2Zubin Mehta: A Musical Journey
Bakhtiar K Dadabhoy
Penguin
Pp 430
R899

 

 

 

 

 

ZUBIN MEHTA was “a child of music”, having learned to sing and speak at almost the same time. While growing up, he was attracted not to toys, but to musical instruments, his favourite being a pair of drum sticks. Mehta grew up in Bombay’s Cuffe Parade in a Parsi family, which like other Parsi families, had embraced western classical music.
Bakhtiar K Dadabhoy writes an intense story, weaving together the maestro’s “music and life, history and biography, professional and personal”. Though the first hints of Mehta’s future greatness came from a horoscope reading—”the child would be a leader of a group of people”—his musical foundation was undoubtedly laid by his father Mehli Mehta, “a musician and conductor of no mean merit”. The senior Mehta also founded the Bombay Symphony Orchestra in 1935, a year before Mehta was born. So the child was surrounded by classical music, Schubert, Brahms, Bach, Mozart, Beethoven, Tchaikovsky, etc, while growing up.

Dadabhoy quotes an interview Mehta’s mother Tehmina gave in 1988 in which she said that, as a child, he had two or three favourite records. When he was sick or in pain, he would be soothed if they played the records. But as soon as the music stopped, he would start crying. The general lack of enthusiasm for western classical music in Bombay—and India—and the prospect of a potential career in western classical music convinced the family to send Mehta to Vienna—which would become his second home—at the age of 18 years. And it’s to Vienna that he owes his “whole concept of sound”. In fact, in 1960, at 24 years of age, he became the conductor of the Montreal Symphony Orchestra and, a year later, he was named conductor of the Los Angeles Philharmonic. In 1961, at the age of 25 years, he also became the youngest conductor to lead the Vienna Philharmonic Orchestra, one of the many firsts in his grand musical career. On January 19, 1968, Time magazine put him on its cover. He was only 31 years old then.

To Dadabhoy’s credit, the book fleshes out Mehta’s musical journey with anecdotes and interviews, not always flattering, with his friends, family and followers. His infamous fallout with Los Angeles Philharmonic music director Georg Solti, his crossover concert with Frank Zappa, the tempestuous relationship with the New York Philharmonic Orchestra musicians, his ‘playboy’ image—we get to know Mehta completely with warts and all. However, nothing scores like his musical journey.

We also get a peek into the lives of other influential musicians like pianist and conductor Daniel Barenboim, who met Mehta in the 1950s in Siena when the former was just 12 years old and both were taking classes at the Academia Musical Chigiana. Their lifelong friendship and other such musical liaisons are celebrated in these pages. For instance, the great conductor Karlheinz Bohm willed Mehta his Nikisch ring—a rare dark-brown pearl set in a circle of diamonds—which he had worn for many years.
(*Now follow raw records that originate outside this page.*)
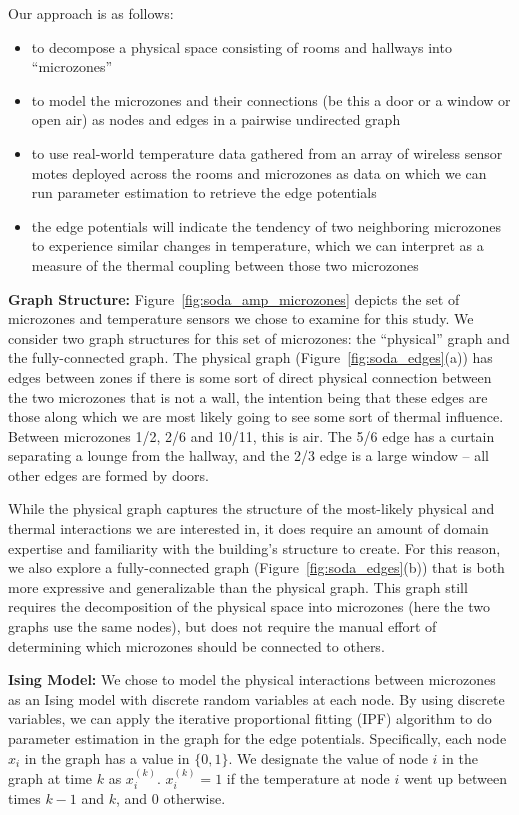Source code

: Our approach is as follows:

\begin{itemize}[noitemsep, nolistsep]
\item to decompose a physical space consisting of rooms and hallways into ``microzones''
\item to model the microzones and their connections (be this a door or a window or open air) as nodes and edges in a pairwise undirected graph
\item to use real-world temperature data gathered from an array of wireless sensor motes deployed across the rooms and microzones as data on which we can run parameter estimation to retrieve the edge potentials
\item the edge potentials will indicate the tendency of two neighboring microzones to experience similar changes in temperature, which we can interpret as a measure of the thermal coupling between those two microzones
\end{itemize}

\textbf{Graph Structure:} Figure~\ref{fig:soda_amp_microzones} depicts the set of microzones and temperature sensors we chose to examine for this study.
We consider two graph structures for this set of microzones: the ``physical'' graph and the fully-connected graph.
The physical graph (Figure~\ref{fig:soda_edges}(a)) has edges between zones if there is some sort of direct physical connection between the two microzones that is not a wall, the intention being that these edges are those along which we are most likely going to see some sort of thermal influence.
Between microzones 1/2, 2/6 and 10/11, this is air.
The 5/6 edge has a curtain separating a lounge from the hallway, and the 2/3 edge is a large window -- all other edges are formed by doors.

While the physical graph captures the structure of the most-likely physical and thermal interactions we are interested in, it does require an amount of domain expertise and familiarity with the building's structure to create.
For this reason, we also explore a fully-connected graph (Figure~\ref{fig:soda_edges}(b)) that is both more expressive and generalizable than the physical graph.
This graph still requires the decomposition of the physical space into microzones (here the two graphs use the same nodes), but does not require the manual effort of determining which microzones should be connected to others.

\textbf{Ising Model:} We chose to model the physical interactions between microzones as an Ising model with discrete random variables at each node.
By using discrete variables, we can apply the iterative proportional fitting (IPF) algorithm to do parameter estimation in the graph for the edge potentials.
Specifically, each node $x_i$ in the graph has a value in $\lbrace 0, 1\rbrace$.
We designate the value of node $i$ in the graph at time $k$ as $x_i^{(k)}$.
$x_i^{(k)} = 1$ if the temperature at node $i$ went up between times $k-1$  and $k$, and 0 otherwise.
Mehta kept it locked away and has told his biographer that he has given the ring to Barenboim, who will surely pass it on to another conductor.

But, as Dadabhoy writes, “the biggest romance” of Mehta’s musical life has been with the Israel Philharmonic Orchestra, which he first conducted in 1961 when the famous conductor Eugene Ormandy pulled out. His stage brilliance apart, Mehta has often played in tense areas: on the borders of Israel and Palestine, Sarajevo, Srinagar, etc. Dadabhoy quotes Mehta: “As a conductor, I express myself through music. I try to help, and also to protest or to make people think. This I think is a wonderful responsibility.”

Two ‘overwhelming’ facts hung in the air when Dadabhoy was consumed by the idea of writing this biography. One, much of Mehta’s life is “already in the public domain”. Two, Mehta had himself published his memoirs, Zubin Mehta: The Score of my Life, in 2008. But thankfully, Dadabhoy didn’t banish the idea and decided to launch this biography in April, coinciding with the conductor’s 80th birthday.